Offline games, which also include “Script Killing,” are immensely popular among Chinese youth. A new regulation will forbid references to religion.
by Zhou Kexin
Young people in China desperately seek socializing opportunities outside of the CCP’s official circuit. One of them are offline games, where players congregate, often in a restaurant or cafeteria, and guided by a host compete to solve a puzzle or problem. Millions of young Chinese feed what is becoming a booming market.
“Secret Room” is a popular puzzle-solving role-playing game, and even more popular is “Script Killing,” whose market is estimated at 10 billion yuan. There, a small group of players gather and are assigned roles by the host. They should identify and catch a murderer in whodunit performances, although there are endless possible variations.
How happy players are in the end depends on the quality of the script and the host. Some young people complain that the market is plagued by unprofessional hosts and bad scripts, but they also acknowledge that there are high quality, if expensive, proposals. The good scripts are also imitated, and there is a good deal of copyright infringement in the field.

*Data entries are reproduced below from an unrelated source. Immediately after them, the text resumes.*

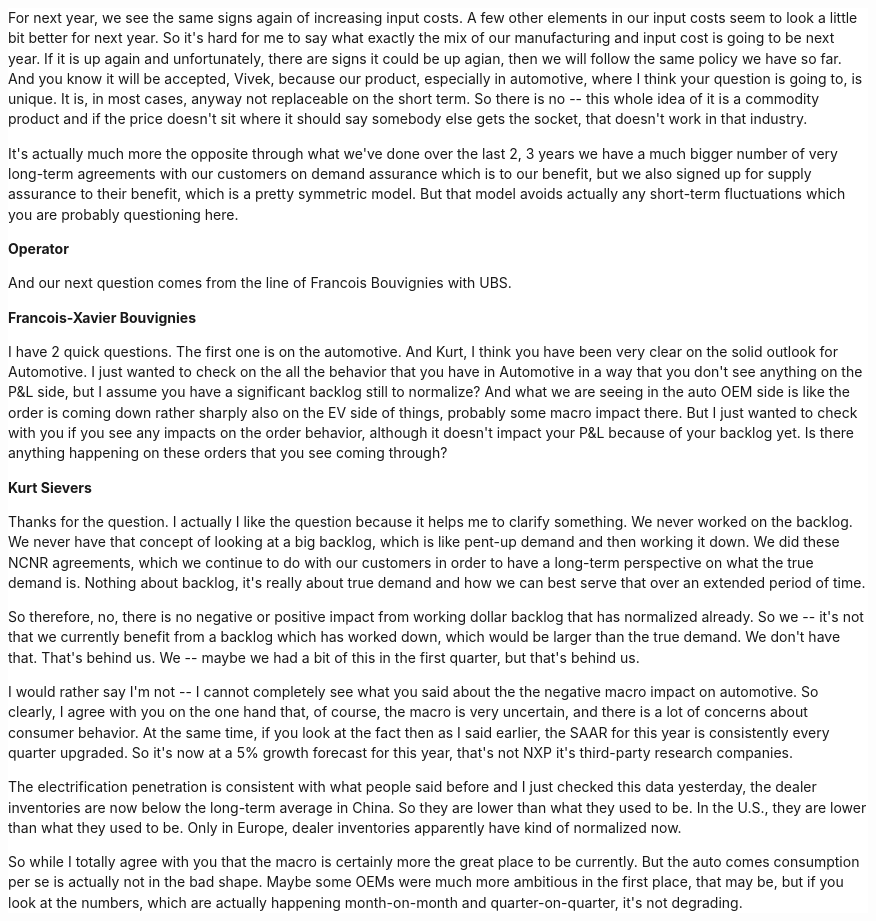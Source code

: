 For next year, we see the same signs again of increasing input costs. A few other elements in our input costs seem to look a little bit better for next year. So it's hard for me to say what exactly the mix of our manufacturing and input cost is going to be next year. If it is up again and unfortunately, there are signs it could be up agian, then we will follow the same policy we have so far. And you know it will be accepted, Vivek, because our product, especially in automotive, where I think your question is going to, is unique. It is, in most cases, anyway not replaceable on the short term. So there is no -- this whole idea of it is a commodity product and if the price doesn't sit where it should say somebody else gets the socket, that doesn't work in that industry. 

It's actually much more the opposite through what we've done over the last 2, 3 years we have a much bigger number of very long-term agreements with our customers on demand assurance which is to our benefit, but we also signed up for supply assurance to their benefit, which is a pretty symmetric model. But that model avoids actually any short-term fluctuations which you are probably questioning here.

**Operator**

And our next question comes from the line of Francois Bouvignies with UBS.

**Francois-Xavier Bouvignies**

I have 2 quick questions. The first one is on the automotive. And Kurt, I think you have been very clear on the solid outlook for Automotive. I just wanted to check on the all the behavior that you have in Automotive in a way that you don't see anything on the P&L side, but I assume you have a significant backlog still to normalize? And what we are seeing in the auto OEM side is like the order is coming down rather sharply also on the EV side of things, probably some macro impact there. But I just wanted to check with you if you see any impacts on the order behavior, although it doesn't impact your P&L because of your backlog yet. Is there anything happening on these orders that you see coming through?

**Kurt Sievers**

Thanks for the question. I actually I like the question because it helps me to clarify something. We never worked on the backlog. We never have that concept of looking at a big backlog, which is like pent-up demand and then working it down. We did these NCNR agreements, which we continue to do with our customers in order to have a long-term perspective on what the true demand is. Nothing about backlog, it's really about true demand and how we can best serve that over an extended period of time. 

So therefore, no, there is no negative or positive impact from working dollar backlog that has normalized already. So we -- it's not that we currently benefit from a backlog which has worked down, which would be larger than the true demand. We don't have that. That's behind us. We -- maybe we had a bit of this in the first quarter, but that's behind us. 

I would rather say I'm not -- I cannot completely see what you said about the the negative macro impact on automotive. So clearly, I agree with you on the one hand that, of course, the macro is very uncertain, and there is a lot of concerns about consumer behavior. At the same time, if you look at the fact then as I said earlier, the SAAR for this year is consistently every quarter upgraded. So it's now at a 5% growth forecast for this year, that's not NXP it's third-party research companies. 

The electrification penetration is consistent with what people said before and I just checked this data yesterday, the dealer inventories are now below the long-term average in China. So they are lower than what they used to be. In the U.S., they are lower than what they used to be. Only in Europe, dealer inventories apparently have kind of normalized now. 

So while I totally agree with you that the macro is certainly more the great place to be currently. But the auto comes consumption per se is actually not in the bad shape. Maybe some OEMs were much more ambitious in the first place, that may be, but if you look at the numbers, which are actually happening month-on-month and quarter-on-quarter, it's not degrading.
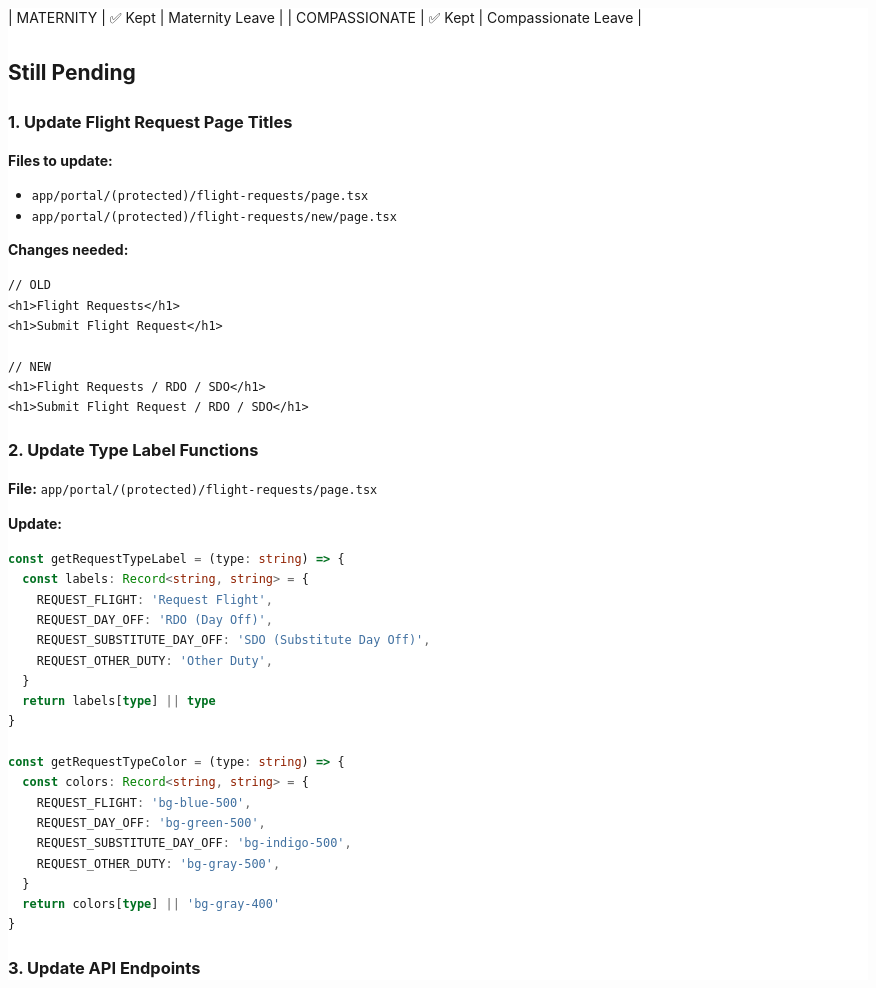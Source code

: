 | MATERNITY | ✅ Kept | Maternity Leave |
| COMPASSIONATE | ✅ Kept | Compassionate Leave |

## Still Pending

### 1. Update Flight Request Page Titles

**Files to update:**
- `app/portal/(protected)/flight-requests/page.tsx`
- `app/portal/(protected)/flight-requests/new/page.tsx`

**Changes needed:**
```tsx
// OLD
<h1>Flight Requests</h1>
<h1>Submit Flight Request</h1>

// NEW
<h1>Flight Requests / RDO / SDO</h1>
<h1>Submit Flight Request / RDO / SDO</h1>
```

### 2. Update Type Label Functions

**File:** `app/portal/(protected)/flight-requests/page.tsx`

**Update:**
```typescript
const getRequestTypeLabel = (type: string) => {
  const labels: Record<string, string> = {
    REQUEST_FLIGHT: 'Request Flight',
    REQUEST_DAY_OFF: 'RDO (Day Off)',
    REQUEST_SUBSTITUTE_DAY_OFF: 'SDO (Substitute Day Off)',
    REQUEST_OTHER_DUTY: 'Other Duty',
  }
  return labels[type] || type
}

const getRequestTypeColor = (type: string) => {
  const colors: Record<string, string> = {
    REQUEST_FLIGHT: 'bg-blue-500',
    REQUEST_DAY_OFF: 'bg-green-500',
    REQUEST_SUBSTITUTE_DAY_OFF: 'bg-indigo-500',
    REQUEST_OTHER_DUTY: 'bg-gray-500',
  }
  return colors[type] || 'bg-gray-400'
}
```

### 3. Update API Endpoints
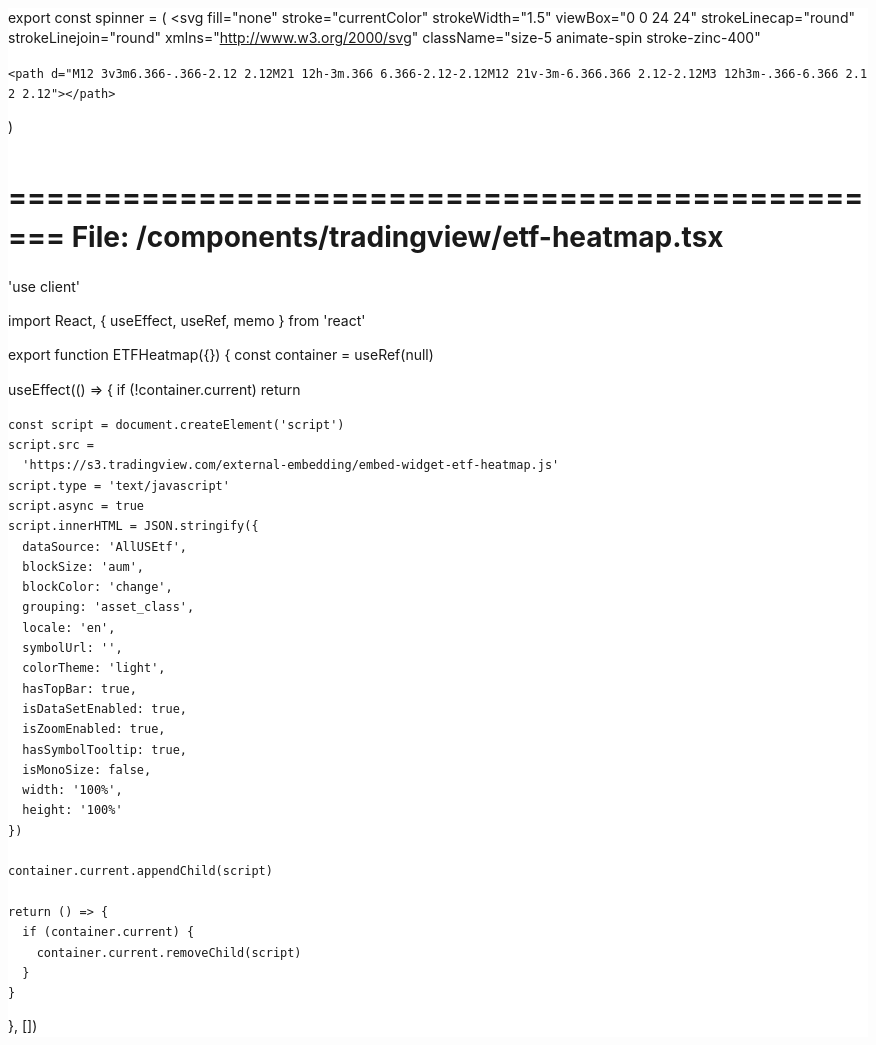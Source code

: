 export const spinner = (
  <svg
    fill="none"
    stroke="currentColor"
    strokeWidth="1.5"
    viewBox="0 0 24 24"
    strokeLinecap="round"
    strokeLinejoin="round"
    xmlns="http://www.w3.org/2000/svg"
    className="size-5 animate-spin stroke-zinc-400"
  >
    <path d="M12 3v3m6.366-.366-2.12 2.12M21 12h-3m.366 6.366-2.12-2.12M12 21v-3m-6.366.366 2.12-2.12M3 12h3m-.366-6.366 2.12 2.12"></path>
  </svg>
)


================================================
File: /components/tradingview/etf-heatmap.tsx
================================================
'use client'

import React, { useEffect, useRef, memo } from 'react'

export function ETFHeatmap({}) {
  const container = useRef<HTMLDivElement>(null)

  useEffect(() => {
    if (!container.current) return

    const script = document.createElement('script')
    script.src =
      'https://s3.tradingview.com/external-embedding/embed-widget-etf-heatmap.js'
    script.type = 'text/javascript'
    script.async = true
    script.innerHTML = JSON.stringify({
      dataSource: 'AllUSEtf',
      blockSize: 'aum',
      blockColor: 'change',
      grouping: 'asset_class',
      locale: 'en',
      symbolUrl: '',
      colorTheme: 'light',
      hasTopBar: true,
      isDataSetEnabled: true,
      isZoomEnabled: true,
      hasSymbolTooltip: true,
      isMonoSize: false,
      width: '100%',
      height: '100%'
    })

    container.current.appendChild(script)

    return () => {
      if (container.current) {
        container.current.removeChild(script)
      }
    }
  }, [])
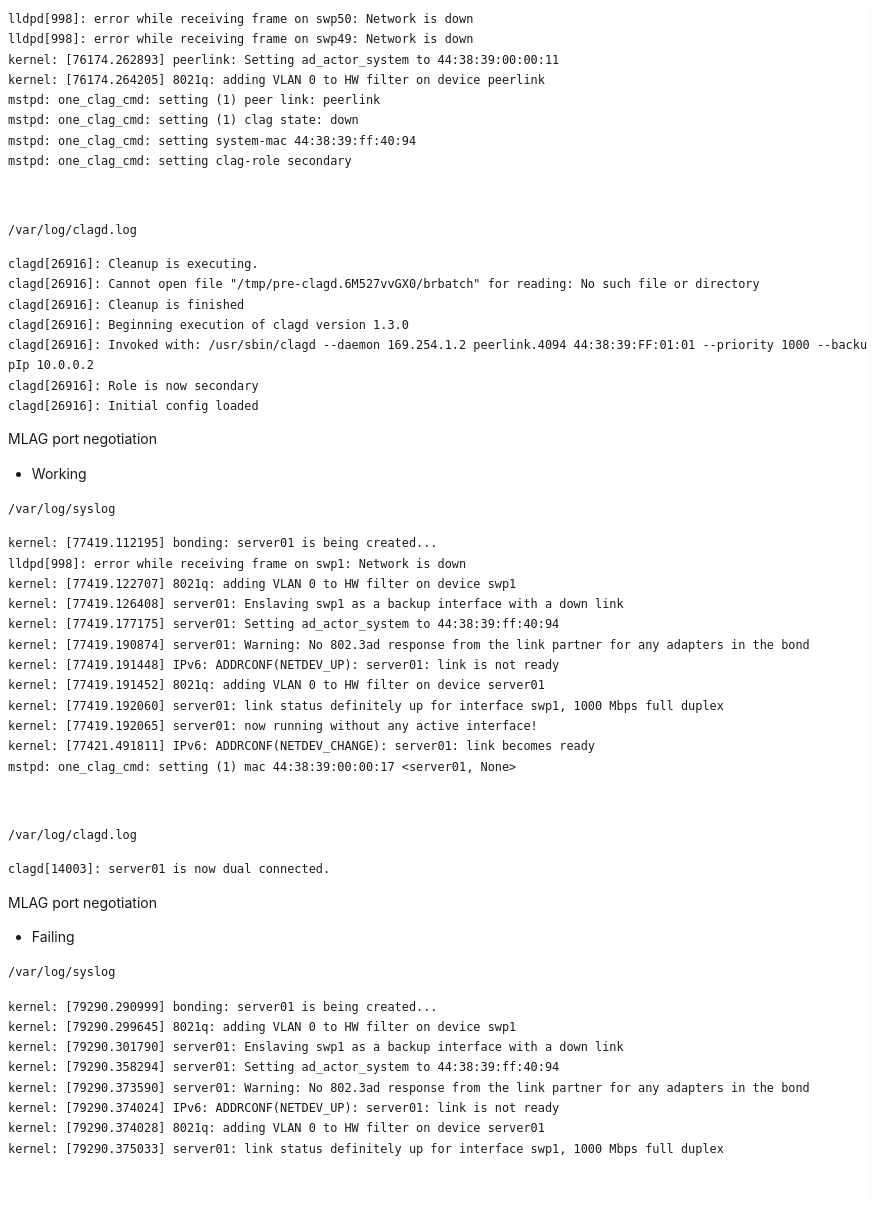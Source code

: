 <td><pre><code>lldpd[998]: error while receiving frame on swp50: Network is down
lldpd[998]: error while receiving frame on swp49: Network is down
kernel: [76174.262893] peerlink: Setting ad_actor_system to 44:38:39:00:00:11
kernel: [76174.264205] 8021q: adding VLAN 0 to HW filter on device peerlink
mstpd: one_clag_cmd: setting (1) peer link: peerlink
mstpd: one_clag_cmd: setting (1) clag state: down
mstpd: one_clag_cmd: setting system-mac 44:38:39:ff:40:94
mstpd: one_clag_cmd: setting clag-role secondary</code></pre></td>
</tr>
<tr class="even">
<td><p> </p></td>
<td><pre><code>/var/log/clagd.log</code></pre></td>
<td><pre><code>clagd[26916]: Cleanup is executing.
clagd[26916]: Cannot open file &quot;/tmp/pre-clagd.6M527vvGX0/brbatch&quot; for reading: No such file or directory
clagd[26916]: Cleanup is finished
clagd[26916]: Beginning execution of clagd version 1.3.0
clagd[26916]: Invoked with: /usr/sbin/clagd --daemon 169.254.1.2 peerlink.4094 44:38:39:FF:01:01 --priority 1000 --backupIp 10.0.0.2
clagd[26916]: Role is now secondary
clagd[26916]: Initial config loaded</code></pre></td>
</tr>
<tr class="odd">
<td><p>MLAG port negotiation</p>
<ul>
<li><p>Working</p></li>
</ul></td>
<td><pre><code>/var/log/syslog</code></pre></td>
<td><pre><code>kernel: [77419.112195] bonding: server01 is being created...
lldpd[998]: error while receiving frame on swp1: Network is down
kernel: [77419.122707] 8021q: adding VLAN 0 to HW filter on device swp1
kernel: [77419.126408] server01: Enslaving swp1 as a backup interface with a down link
kernel: [77419.177175] server01: Setting ad_actor_system to 44:38:39:ff:40:94
kernel: [77419.190874] server01: Warning: No 802.3ad response from the link partner for any adapters in the bond
kernel: [77419.191448] IPv6: ADDRCONF(NETDEV_UP): server01: link is not ready
kernel: [77419.191452] 8021q: adding VLAN 0 to HW filter on device server01
kernel: [77419.192060] server01: link status definitely up for interface swp1, 1000 Mbps full duplex
kernel: [77419.192065] server01: now running without any active interface!
kernel: [77421.491811] IPv6: ADDRCONF(NETDEV_CHANGE): server01: link becomes ready
mstpd: one_clag_cmd: setting (1) mac 44:38:39:00:00:17 &lt;server01, None&gt;</code></pre></td>
</tr>
<tr class="even">
<td><p> </p></td>
<td><pre><code>/var/log/clagd.log</code></pre></td>
<td><pre><code>clagd[14003]: server01 is now dual connected.</code></pre></td>
</tr>
<tr class="odd">
<td><p>MLAG port negotiation</p>
<ul>
<li><p>Failing</p></li>
</ul></td>
<td><pre><code>/var/log/syslog</code></pre></td>
<td><pre><code>kernel: [79290.290999] bonding: server01 is being created...
kernel: [79290.299645] 8021q: adding VLAN 0 to HW filter on device swp1
kernel: [79290.301790] server01: Enslaving swp1 as a backup interface with a down link
kernel: [79290.358294] server01: Setting ad_actor_system to 44:38:39:ff:40:94
kernel: [79290.373590] server01: Warning: No 802.3ad response from the link partner for any adapters in the bond
kernel: [79290.374024] IPv6: ADDRCONF(NETDEV_UP): server01: link is not ready
kernel: [79290.374028] 8021q: adding VLAN 0 to HW filter on device server01
kernel: [79290.375033] server01: link status definitely up for interface swp1, 1000 Mbps full duplex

This does not seem to be the main concern of the CCP. On November 9, the Shanghai Municipal Bureau of Culture and Tourism published a draft of “Regulations on Controlling the Contents of Script Killing and Secret Room.” Comments were invited before December 8, 2021. This is a common way of launching new regulations in China through a so-called “democratic” consultation. In fact, rarely these “consultations” result in significant changes with respect to the drafts.
The Shanghai regulations, a pilot project that may become a model for national rules, does require that those organizing Secret Room and Script Killing events submit a declaration that they are not infringing the copyright of others. However, the core of the regulations is that they should first submit their scripts to “self-censorship,” and then send them for preliminary approval to the Municipal Bureau.
Both the self-censorship and the subsequent examination by the Municipal Bureau should make sure that the scripts do not include content “endangering national unity, sovereignty or territorial integrity” (i.e., they should follow the Party line on Taiwan, Hong Kong, Xinjiang, and Tibet), “undermining social stability,” “disrupting social order,” “violating social ethics,” or “harming national honor” (i.e., they should not include any criticism of the government or the CCP), or “violating the state’s religious policies and promoting xie jiao or superstitions.”
Since religious policies forbid any religious discourse outside the authorized places of worship, this means that no allusions to religion is allowed in the scripts. Xie jiao means those religious movements banned by the government as “heterodox teachings” (sometimes less correctly translated as “evil cults”). And “superstition” is a broad concept. Taken literally, it may mean that most scripts about mysteries of past eras, which include spells, magic, and supernatural powers should be eliminated.